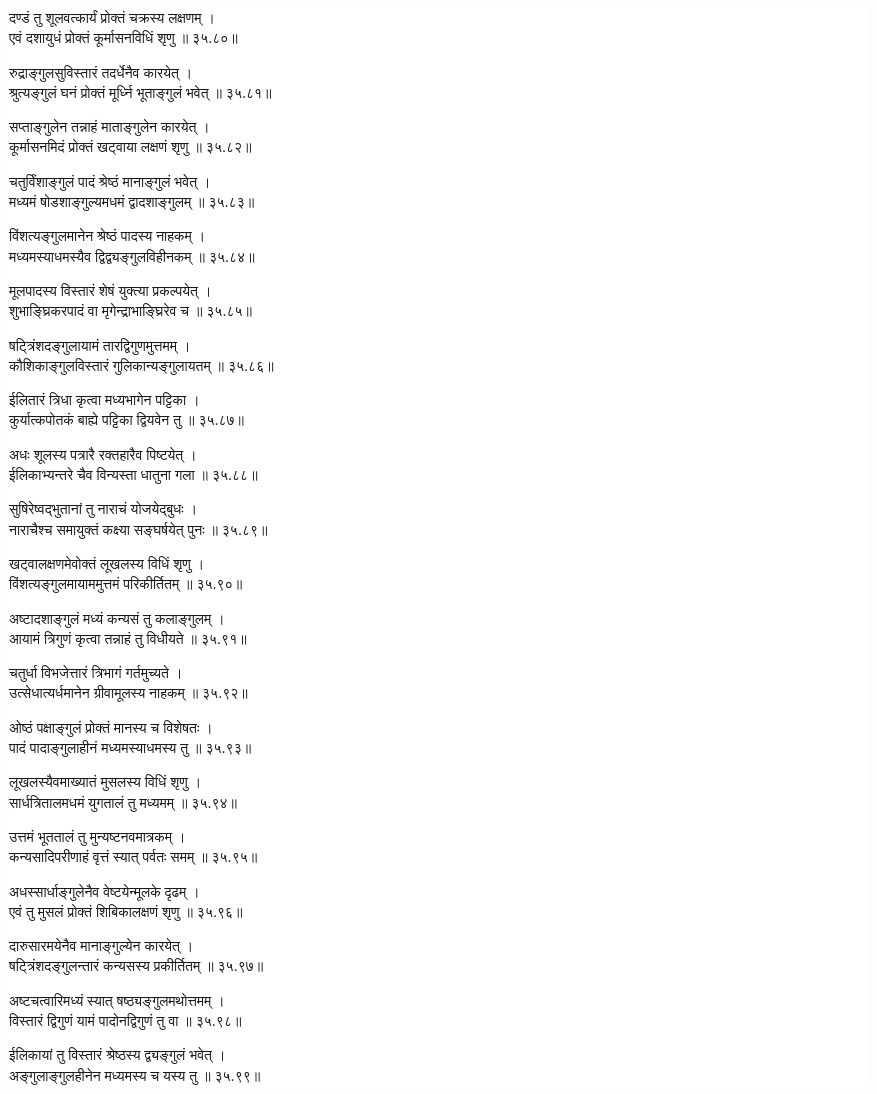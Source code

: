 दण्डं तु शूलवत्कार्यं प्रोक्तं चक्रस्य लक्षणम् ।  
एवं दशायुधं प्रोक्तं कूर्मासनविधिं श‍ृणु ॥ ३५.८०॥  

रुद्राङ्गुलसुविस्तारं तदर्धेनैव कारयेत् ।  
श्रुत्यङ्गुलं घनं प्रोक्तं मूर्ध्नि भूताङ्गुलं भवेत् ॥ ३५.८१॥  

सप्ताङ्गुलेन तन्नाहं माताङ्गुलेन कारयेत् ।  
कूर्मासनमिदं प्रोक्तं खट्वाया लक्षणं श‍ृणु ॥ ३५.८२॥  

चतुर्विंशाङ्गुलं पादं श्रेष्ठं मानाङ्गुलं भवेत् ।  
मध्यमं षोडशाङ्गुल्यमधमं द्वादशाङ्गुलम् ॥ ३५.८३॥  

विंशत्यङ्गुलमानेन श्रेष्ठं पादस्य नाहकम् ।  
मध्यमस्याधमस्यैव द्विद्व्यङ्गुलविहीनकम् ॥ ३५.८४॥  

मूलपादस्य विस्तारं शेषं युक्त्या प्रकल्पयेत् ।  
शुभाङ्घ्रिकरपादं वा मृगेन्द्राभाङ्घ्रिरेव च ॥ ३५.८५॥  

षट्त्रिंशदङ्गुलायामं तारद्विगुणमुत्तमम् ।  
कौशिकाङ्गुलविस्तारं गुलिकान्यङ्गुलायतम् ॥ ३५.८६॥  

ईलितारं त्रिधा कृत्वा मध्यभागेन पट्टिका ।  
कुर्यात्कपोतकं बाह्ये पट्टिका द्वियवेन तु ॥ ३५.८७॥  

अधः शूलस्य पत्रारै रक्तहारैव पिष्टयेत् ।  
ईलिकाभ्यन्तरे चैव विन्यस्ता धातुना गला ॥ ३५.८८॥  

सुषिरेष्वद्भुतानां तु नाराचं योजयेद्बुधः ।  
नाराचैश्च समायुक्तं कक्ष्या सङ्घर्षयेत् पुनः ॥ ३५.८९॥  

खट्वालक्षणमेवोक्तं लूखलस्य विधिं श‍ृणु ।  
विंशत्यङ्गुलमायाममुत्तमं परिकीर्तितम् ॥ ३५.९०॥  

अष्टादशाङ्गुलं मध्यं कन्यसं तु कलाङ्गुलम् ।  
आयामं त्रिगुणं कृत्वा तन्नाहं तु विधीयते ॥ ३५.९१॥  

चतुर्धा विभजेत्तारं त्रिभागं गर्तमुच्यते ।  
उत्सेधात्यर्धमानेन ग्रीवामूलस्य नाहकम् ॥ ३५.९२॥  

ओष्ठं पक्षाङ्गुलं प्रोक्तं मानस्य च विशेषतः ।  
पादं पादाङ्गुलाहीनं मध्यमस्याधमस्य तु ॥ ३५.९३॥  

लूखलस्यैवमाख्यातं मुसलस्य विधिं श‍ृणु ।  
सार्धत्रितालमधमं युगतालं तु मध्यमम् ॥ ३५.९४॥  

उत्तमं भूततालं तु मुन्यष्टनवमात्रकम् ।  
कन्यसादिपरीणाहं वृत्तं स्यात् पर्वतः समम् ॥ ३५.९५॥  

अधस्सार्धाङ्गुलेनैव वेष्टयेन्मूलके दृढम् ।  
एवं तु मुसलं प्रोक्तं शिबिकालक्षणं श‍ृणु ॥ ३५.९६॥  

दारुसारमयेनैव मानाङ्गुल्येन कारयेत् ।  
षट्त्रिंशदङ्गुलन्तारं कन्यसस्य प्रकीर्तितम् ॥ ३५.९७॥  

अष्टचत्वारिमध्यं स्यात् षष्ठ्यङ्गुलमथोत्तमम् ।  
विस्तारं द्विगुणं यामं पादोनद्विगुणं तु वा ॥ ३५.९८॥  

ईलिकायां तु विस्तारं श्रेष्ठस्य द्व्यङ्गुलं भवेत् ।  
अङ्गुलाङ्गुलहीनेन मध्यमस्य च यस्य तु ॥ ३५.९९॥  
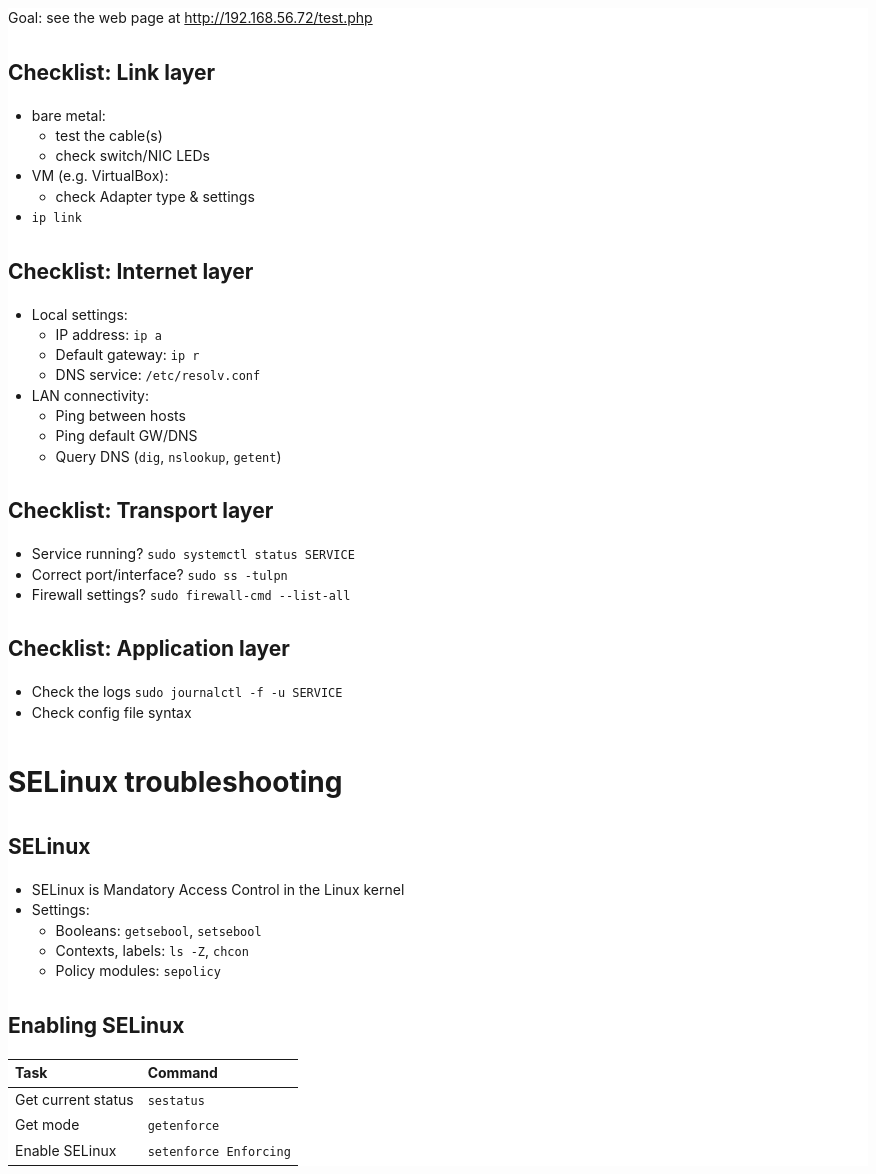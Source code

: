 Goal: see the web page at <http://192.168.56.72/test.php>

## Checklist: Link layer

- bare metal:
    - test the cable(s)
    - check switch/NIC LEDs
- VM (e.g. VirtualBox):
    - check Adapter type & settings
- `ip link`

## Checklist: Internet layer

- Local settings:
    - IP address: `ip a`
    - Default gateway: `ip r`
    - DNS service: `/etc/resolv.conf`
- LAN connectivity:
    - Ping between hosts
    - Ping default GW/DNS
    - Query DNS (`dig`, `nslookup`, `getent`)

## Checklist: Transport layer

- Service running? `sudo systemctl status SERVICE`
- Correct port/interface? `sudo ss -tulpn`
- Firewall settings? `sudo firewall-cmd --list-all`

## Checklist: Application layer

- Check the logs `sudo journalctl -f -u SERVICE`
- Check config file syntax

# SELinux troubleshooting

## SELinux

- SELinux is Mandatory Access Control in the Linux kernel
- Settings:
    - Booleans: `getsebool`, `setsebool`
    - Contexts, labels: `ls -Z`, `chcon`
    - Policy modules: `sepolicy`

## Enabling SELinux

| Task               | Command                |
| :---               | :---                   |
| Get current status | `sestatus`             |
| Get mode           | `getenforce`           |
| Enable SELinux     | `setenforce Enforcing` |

━━━

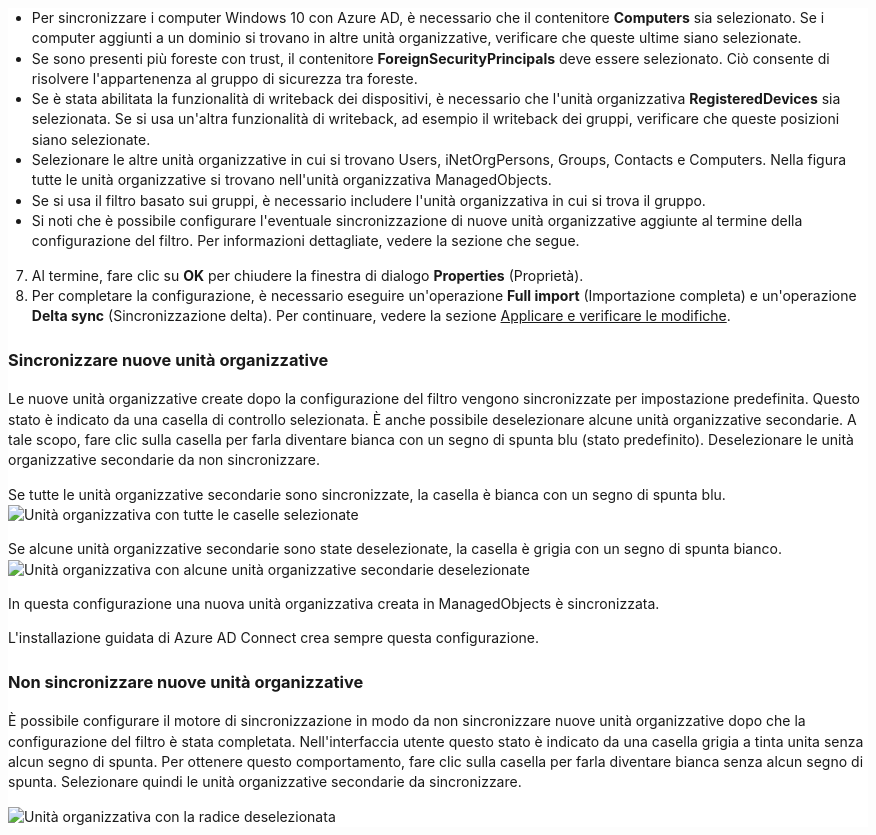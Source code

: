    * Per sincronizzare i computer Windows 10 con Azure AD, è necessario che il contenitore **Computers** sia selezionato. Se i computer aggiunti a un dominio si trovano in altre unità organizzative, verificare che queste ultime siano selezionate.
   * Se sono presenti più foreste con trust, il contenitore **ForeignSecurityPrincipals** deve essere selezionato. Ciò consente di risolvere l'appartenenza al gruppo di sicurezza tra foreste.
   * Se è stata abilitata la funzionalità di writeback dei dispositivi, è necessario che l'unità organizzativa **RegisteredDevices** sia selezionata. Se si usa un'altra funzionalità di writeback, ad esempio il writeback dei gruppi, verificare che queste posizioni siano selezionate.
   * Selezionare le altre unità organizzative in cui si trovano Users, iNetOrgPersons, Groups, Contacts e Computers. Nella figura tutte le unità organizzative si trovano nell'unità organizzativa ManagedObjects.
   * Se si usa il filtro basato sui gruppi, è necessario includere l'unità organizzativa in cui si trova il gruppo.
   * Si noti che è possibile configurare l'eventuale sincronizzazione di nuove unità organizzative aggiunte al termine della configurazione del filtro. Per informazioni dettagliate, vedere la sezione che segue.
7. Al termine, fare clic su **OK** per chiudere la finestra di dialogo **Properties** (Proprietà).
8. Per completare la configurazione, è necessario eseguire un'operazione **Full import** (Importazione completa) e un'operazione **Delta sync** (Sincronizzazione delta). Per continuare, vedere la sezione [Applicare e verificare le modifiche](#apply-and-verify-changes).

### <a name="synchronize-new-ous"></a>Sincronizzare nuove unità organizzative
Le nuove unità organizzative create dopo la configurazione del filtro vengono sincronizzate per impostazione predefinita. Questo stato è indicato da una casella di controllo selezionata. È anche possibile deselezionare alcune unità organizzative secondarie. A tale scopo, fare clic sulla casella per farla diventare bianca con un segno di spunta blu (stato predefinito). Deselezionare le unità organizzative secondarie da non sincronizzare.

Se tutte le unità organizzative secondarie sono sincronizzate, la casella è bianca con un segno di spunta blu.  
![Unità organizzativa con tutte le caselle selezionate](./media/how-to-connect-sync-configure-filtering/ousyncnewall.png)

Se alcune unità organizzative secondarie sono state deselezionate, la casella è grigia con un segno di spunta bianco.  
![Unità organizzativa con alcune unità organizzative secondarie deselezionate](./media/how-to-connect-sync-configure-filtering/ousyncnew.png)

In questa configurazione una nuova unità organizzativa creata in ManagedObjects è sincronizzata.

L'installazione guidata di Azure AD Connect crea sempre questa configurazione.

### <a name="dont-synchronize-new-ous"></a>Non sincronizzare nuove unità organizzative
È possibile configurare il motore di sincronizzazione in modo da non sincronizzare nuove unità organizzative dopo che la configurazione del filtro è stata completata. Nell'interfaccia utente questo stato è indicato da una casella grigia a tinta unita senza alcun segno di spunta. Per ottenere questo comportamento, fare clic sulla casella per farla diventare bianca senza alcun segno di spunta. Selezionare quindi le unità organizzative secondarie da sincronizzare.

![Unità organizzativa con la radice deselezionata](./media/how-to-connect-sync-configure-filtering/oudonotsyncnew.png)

━━━

## Try it
Scan the material for lines with the word "farla", and copy each line you find.

## Solution below
Le nuove unità organizzative create dopo la configurazione del filtro vengono sincronizzate per impostazione predefinita. Questo stato è indicato da una casella di controllo selezionata. È anche possibile deselezionare alcune unità organizzative secondarie. A tale scopo, fare clic sulla casella per farla diventare bianca con un segno di spunta blu (stato predefinito). Deselezionare le unità organizzative secondarie da non sincronizzare.
È possibile configurare il motore di sincronizzazione in modo da non sincronizzare nuove unità organizzative dopo che la configurazione del filtro è stata completata. Nell'interfaccia utente questo stato è indicato da una casella grigia a tinta unita senza alcun segno di spunta. Per ottenere questo comportamento, fare clic sulla casella per farla diventare bianca senza alcun segno di spunta. Selezionare quindi le unità organizzative secondarie da sincronizzare.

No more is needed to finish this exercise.